In this regard, a technique is put into practical use. This technique sees an image of the mask area reconstructed using the projection data acquired from the range smaller than that for one rotation. The technique will also be referred to as “mask area reconstruction”. According to this mask area reconstruction, a three-dimensional image, or its tomograms, can be generated by combining reconstructed images of the mask area and the normal area.
As such, the normal area and the mask area differ from each other in the range for acquiring projection data for reconstruction. This range for acquiring projection data corresponds to the range of the rotational angle of a gantry carrying the X-ray generator and the X-ray detector, the range of views, and so on. The difference in the range of the gantry's rotational angle means a difference in the range of time for acquiring projection data, as well as a difference in the averaged acquisition time (average time). Accordingly, a three-dimensional image or a tomogram that combines images of the normal area and the mask area may be understood to be a combination of images differing in the range for acquiring projection data (e.g., average acquisition time).
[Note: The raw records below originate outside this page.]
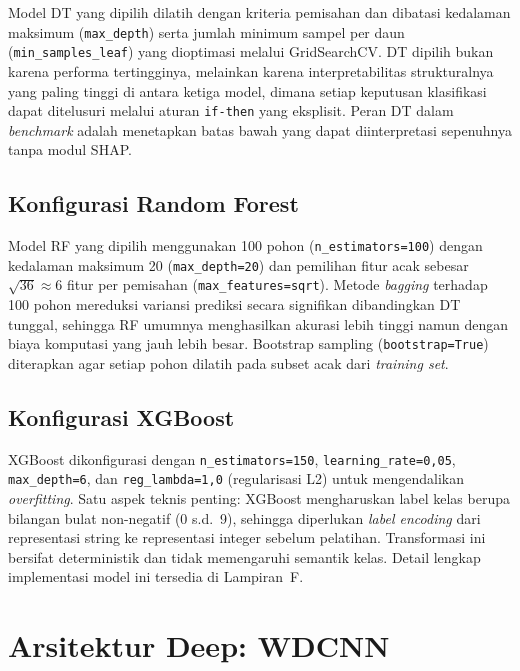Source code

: Model DT yang dipilih dilatih dengan kriteria pemisahan dan dibatasi kedalaman maksimum
(\texttt{max\_depth}) serta jumlah minimum sampel per daun
(\texttt{min\_samples\_leaf}) yang dioptimasi melalui GridSearchCV.
DT dipilih bukan karena performa tertingginya, melainkan karena interpretabilitas
strukturalnya yang paling tinggi di antara ketiga model, dimana setiap keputusan
klasifikasi dapat ditelusuri melalui aturan \texttt{if-then} yang eksplisit.
Peran DT dalam \emph{benchmark} adalah menetapkan batas bawah yang dapat
diinterpretasi sepenuhnya tanpa modul SHAP.

\subsection{Konfigurasi Random Forest}
\label{subsec:bab4_rf_config}

Model RF yang dipilih menggunakan 100 pohon (\texttt{n\_estimators=100}) dengan kedalaman
maksimum 20 (\texttt{max\_depth=20}) dan pemilihan fitur acak sebesar
$\sqrt{36} \approx 6$ fitur per pemisahan (\texttt{max\_features=\textquotesingle sqrt\textquotesingle}).
Metode \emph{bagging} terhadap 100 pohon mereduksi variansi prediksi secara signifikan
dibandingkan DT tunggal, sehingga RF umumnya menghasilkan akurasi lebih
tinggi namun dengan biaya komputasi yang jauh lebih besar.
Bootstrap sampling (\texttt{bootstrap=True}) diterapkan agar setiap pohon
dilatih pada subset acak dari \emph{training set}.

\subsection{Konfigurasi XGBoost}
\label{subsec:bab4_xgb_config}

XGBoost dikonfigurasi dengan \texttt{n\_estimators=150},
\texttt{learning\_rate=0{,}05}, \texttt{max\_depth=6}, dan
\texttt{reg\_lambda=1{,}0} (regularisasi L2) untuk mengendalikan
\emph{overfitting}.
Satu aspek teknis penting: XGBoost mengharuskan label kelas berupa bilangan
bulat non-negatif (0 s.d.\ 9), sehingga diperlukan \emph{label encoding}
dari representasi string ke representasi integer sebelum pelatihan.
Transformasi ini bersifat deterministik dan tidak memengaruhi semantik
kelas. Detail lengkap implementasi model ini tersedia di Lampiran~F.

\section{Arsitektur Deep: WDCNN}
\label{sec:bab4_wdcnn}

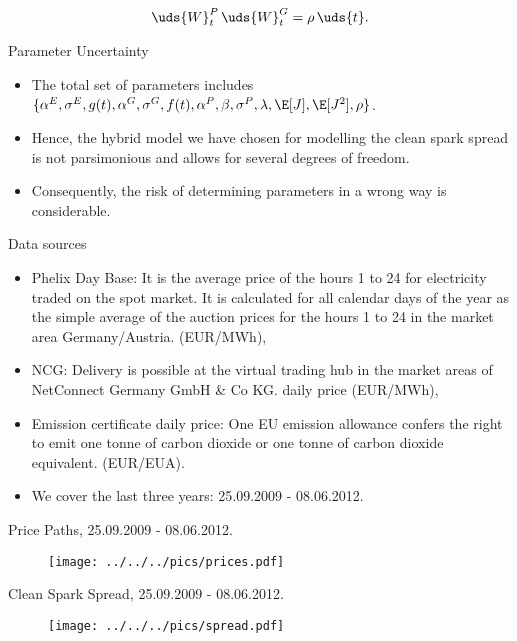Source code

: \begin{equation}
\uds{W}^P_t\,\uds{W}^G_t = \rho\,\uds{t}.
\label{corr}
\end{equation}

{Parameter Uncertainty}
\begin{itemize}
\item The total set of parameters includes $\{\alpha^E, \sigma^E, g(t), \alpha^G, \sigma^G, f(t), \alpha^P, \beta, \sigma^P, \lambda, \E[J], \E[J^2], \rho\}$.
\item Hence, the hybrid model we have chosen for modelling the clean spark spread is not parsimonious and allows for several degrees of freedom.
\item Consequently, the risk of determining parameters in a wrong way is considerable.
\end{itemize}


{Data sources}
\begin{itemize}
\item Phelix Day Base: It is the average price of the hours 1 to 24 for electricity traded on the spot market.
It is calculated for all calendar days of the year as the simple average of the auction prices for the
hours 1 to 24 in the market area Germany/Austria. (EUR/MWh),
\item NCG: Delivery is possible at the virtual trading hub in the market areas of
NetConnect Germany GmbH \& Co KG. daily price (EUR/MWh),
\item Emission certificate daily price: One EU emission allowance confers the right to emit one tonne of carbon dioxide or one tonne of
carbon dioxide equivalent. (EUR/EUA).
\item We cover the last three years: 25.09.2009 - 08.06.2012.
\end{itemize}

{Price Paths, 25.09.2009 - 08.06.2012.}
\begin{figure}[htp]
\centering
\texttt{[image: ../../../pics/prices.pdf]}
\label{prices}
\end{figure}

{Clean Spark Spread, 25.09.2009 - 08.06.2012.}
\begin{figure}[htp]
\centering
\texttt{[image: ../../../pics/spread.pdf]}
\label{spread}
\end{figure}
When the volume scanning is performed on a subject's site, which makes only a small or slow movement, the resultant image does not show a large gap at the boundary between an image of the normal area and an image of the mask area, even though the normal area and the mask area differ from each other in the average acquisition time.
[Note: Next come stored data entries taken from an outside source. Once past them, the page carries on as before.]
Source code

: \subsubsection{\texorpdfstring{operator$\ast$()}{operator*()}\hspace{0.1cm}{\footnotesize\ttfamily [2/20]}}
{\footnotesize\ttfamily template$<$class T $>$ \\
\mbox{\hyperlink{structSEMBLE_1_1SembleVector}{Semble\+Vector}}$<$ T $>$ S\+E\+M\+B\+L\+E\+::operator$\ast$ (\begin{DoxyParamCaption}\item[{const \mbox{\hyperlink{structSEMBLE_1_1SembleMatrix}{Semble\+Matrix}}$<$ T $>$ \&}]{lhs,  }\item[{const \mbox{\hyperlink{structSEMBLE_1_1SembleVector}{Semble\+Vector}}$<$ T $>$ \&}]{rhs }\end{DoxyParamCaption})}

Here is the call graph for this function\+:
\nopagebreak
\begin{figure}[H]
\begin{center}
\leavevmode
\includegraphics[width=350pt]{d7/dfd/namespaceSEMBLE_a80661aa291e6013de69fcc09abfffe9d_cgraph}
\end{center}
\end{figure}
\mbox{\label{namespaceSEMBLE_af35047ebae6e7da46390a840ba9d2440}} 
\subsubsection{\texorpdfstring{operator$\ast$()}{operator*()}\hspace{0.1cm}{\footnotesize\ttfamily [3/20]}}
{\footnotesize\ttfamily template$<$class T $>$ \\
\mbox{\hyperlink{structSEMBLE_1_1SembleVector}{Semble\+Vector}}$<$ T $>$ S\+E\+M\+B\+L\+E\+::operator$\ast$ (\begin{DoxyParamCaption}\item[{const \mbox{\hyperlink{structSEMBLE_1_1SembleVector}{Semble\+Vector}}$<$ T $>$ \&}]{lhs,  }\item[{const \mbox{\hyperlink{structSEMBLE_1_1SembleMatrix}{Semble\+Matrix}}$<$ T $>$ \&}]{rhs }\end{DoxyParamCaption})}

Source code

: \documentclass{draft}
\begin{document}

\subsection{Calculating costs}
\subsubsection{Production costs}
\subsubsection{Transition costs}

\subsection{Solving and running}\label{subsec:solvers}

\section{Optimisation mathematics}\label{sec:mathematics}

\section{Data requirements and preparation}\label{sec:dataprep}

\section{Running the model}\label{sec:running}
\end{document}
On the other hand, when the volume scanning is performed on a site which is moving largely or quickly (an “actively moving site”), a large gap appears at the boundary between an image of the normal area and an image of the mask area due to the difference between the normal area and the mask area in the average acquisition time. Using a three-dimensional image or its tomograms including such a gap for assessing conditions of adhesion or infiltration to the periphery, etc., involves a risk of degrading assessment accuracy.
The objects intended by the embodiments include reducing the gap appearing at the boundary between an image of the normal area and an image of the mask area when an actively moving site is subject to volume scanning.